→ Work required
Leaving every picture out, repeat all of the entries below exactly.
+ + + +
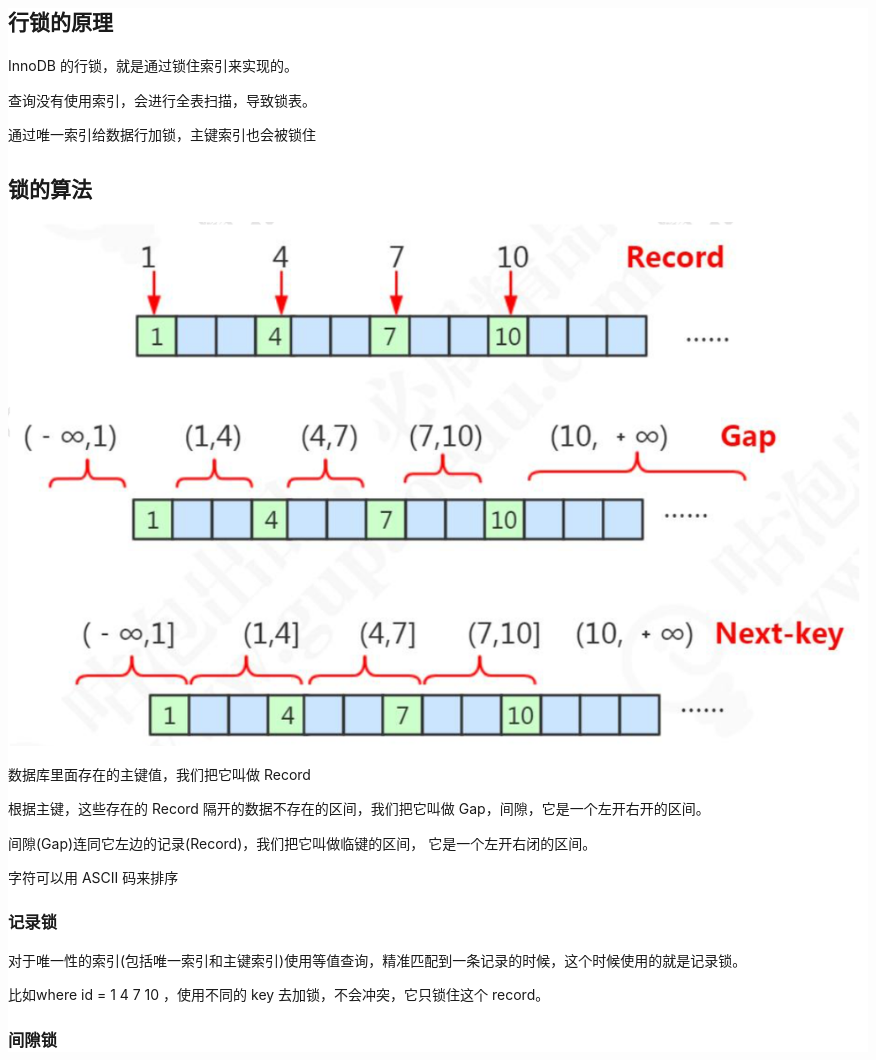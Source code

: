 ## 行锁的原理

InnoDB 的行锁，就是通过锁住索引来实现的。

查询没有使用索引，会进行全表扫描，导致锁表。

通过唯一索引给数据行加锁，主键索引也会被锁住

## 锁的算法

![suo6](suo6.png)

数据库里面存在的主键值，我们把它叫做 Record

根据主键，这些存在的 Record 隔开的数据不存在的区间，我们把它叫做 Gap，间隙，它是一个左开右开的区间。

间隙(Gap)连同它左边的记录(Record)，我们把它叫做临键的区间， 它是一个左开右闭的区间。

字符可以用 ASCII 码来排序

### 记录锁

对于唯一性的索引(包括唯一索引和主键索引)使用等值查询，精准匹配到一条记录的时候，这个时候使用的就是记录锁。

比如where id = 1 4 7 10 ，使用不同的 key 去加锁，不会冲突，它只锁住这个 record。

### 间隙锁
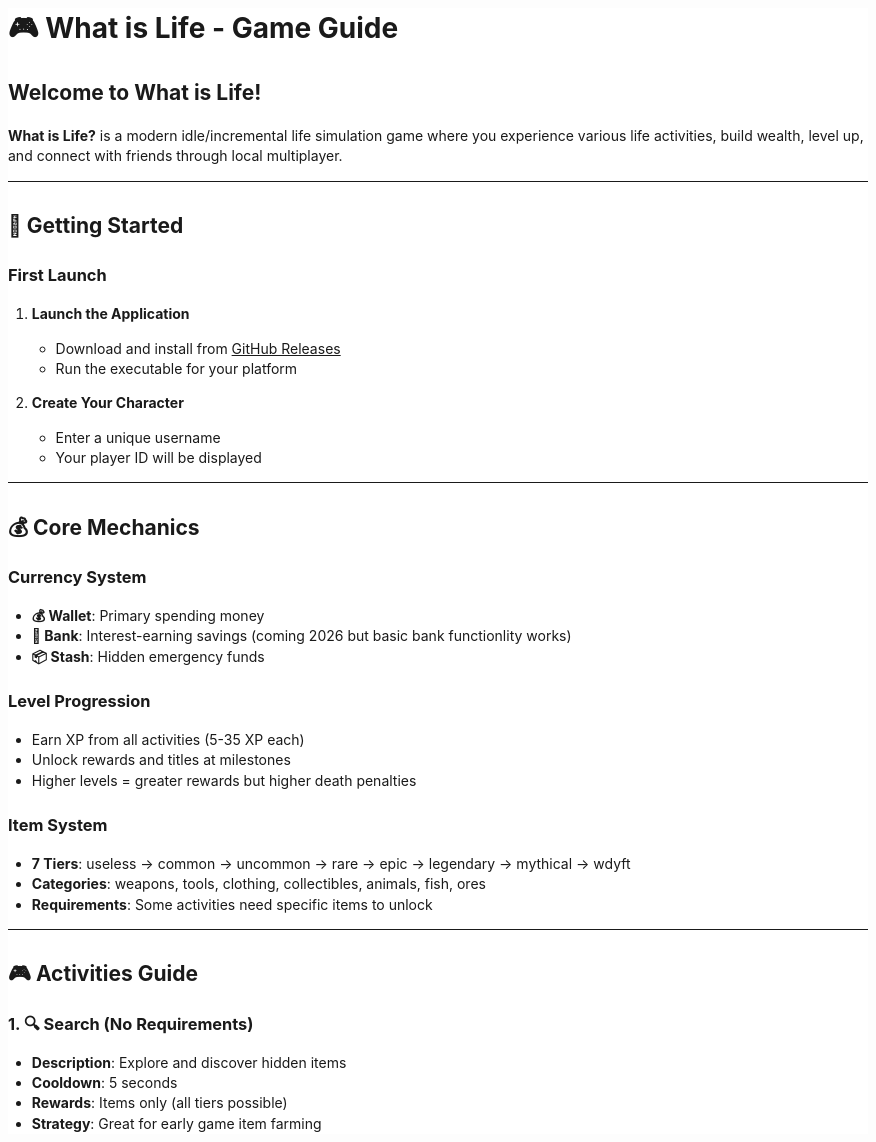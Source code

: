 # 🎮 What is Life - Game Guide

## Welcome to What is Life!

**What is Life?** is a modern idle/incremental life simulation game where you experience various life activities, build wealth, level up, and connect with friends through local multiplayer.

---

## 🎯 **Getting Started**

### **First Launch**
1. **Launch the Application**
   - Download and install from [GitHub Releases](../../releases)
   - Run the executable for your platform

2. **Create Your Character**
   - Enter a unique username
   - Your player ID will be displayed


---

## 💰 **Core Mechanics**

### **Currency System**
- **💰 Wallet**: Primary spending money
- **🏦 Bank**: Interest-earning savings (coming 2026 but basic bank functionlity works)
- **📦 Stash**: Hidden emergency funds

### **Level Progression**
- Earn XP from all activities (5-35 XP each)
- Unlock rewards and titles at milestones
- Higher levels = greater rewards but higher death penalties

### **Item System**
- **7 Tiers**: useless → common → uncommon → rare → epic → legendary → mythical → wdyft
- **Categories**: weapons, tools, clothing, collectibles, animals, fish, ores
- **Requirements**: Some activities need specific items to unlock

---

## 🎮 **Activities Guide**

### **1. 🔍 Search** (No Requirements)
- **Description**: Explore and discover hidden items
- **Cooldown**: 5 seconds
- **Rewards**: Items only (all tiers possible)
- **Strategy**: Great for early game item farming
+ + + +
→ The completed task
Source code

: ## 行锁的原理

InnoDB 的行锁，就是通过锁住索引来实现的。

查询没有使用索引，会进行全表扫描，导致锁表。

通过唯一索引给数据行加锁，主键索引也会被锁住

## 锁的算法

![suo6](suo6.png)

数据库里面存在的主键值，我们把它叫做 Record

根据主键，这些存在的 Record 隔开的数据不存在的区间，我们把它叫做 Gap，间隙，它是一个左开右开的区间。

间隙(Gap)连同它左边的记录(Record)，我们把它叫做临键的区间， 它是一个左开右闭的区间。

字符可以用 ASCII 码来排序

### 记录锁

对于唯一性的索引(包括唯一索引和主键索引)使用等值查询，精准匹配到一条记录的时候，这个时候使用的就是记录锁。

比如where id = 1 4 7 10 ，使用不同的 key 去加锁，不会冲突，它只锁住这个 record。

### 间隙锁
Source code

: # 🎮 What is Life - Game Guide

## Welcome to What is Life!

**What is Life?** is a modern idle/incremental life simulation game where you experience various life activities, build wealth, level up, and connect with friends through local multiplayer.

---

## 🎯 **Getting Started**

### **First Launch**
1. **Launch the Application**
   - Download and install from [GitHub Releases](../../releases)
   - Run the executable for your platform

2. **Create Your Character**
   - Enter a unique username
   - Your player ID will be displayed


---

## 💰 **Core Mechanics**

### **Currency System**
- **💰 Wallet**: Primary spending money
- **🏦 Bank**: Interest-earning savings (coming 2026 but basic bank functionlity works)
- **📦 Stash**: Hidden emergency funds

### **Level Progression**
- Earn XP from all activities (5-35 XP each)
- Unlock rewards and titles at milestones
- Higher levels = greater rewards but higher death penalties

### **Item System**
- **7 Tiers**: useless → common → uncommon → rare → epic → legendary → mythical → wdyft
- **Categories**: weapons, tools, clothing, collectibles, animals, fish, ores
- **Requirements**: Some activities need specific items to unlock

---

## 🎮 **Activities Guide**

### **1. 🔍 Search** (No Requirements)
- **Description**: Explore and discover hidden items
- **Cooldown**: 5 seconds
- **Rewards**: Items only (all tiers possible)
- **Strategy**: Great for early game item farming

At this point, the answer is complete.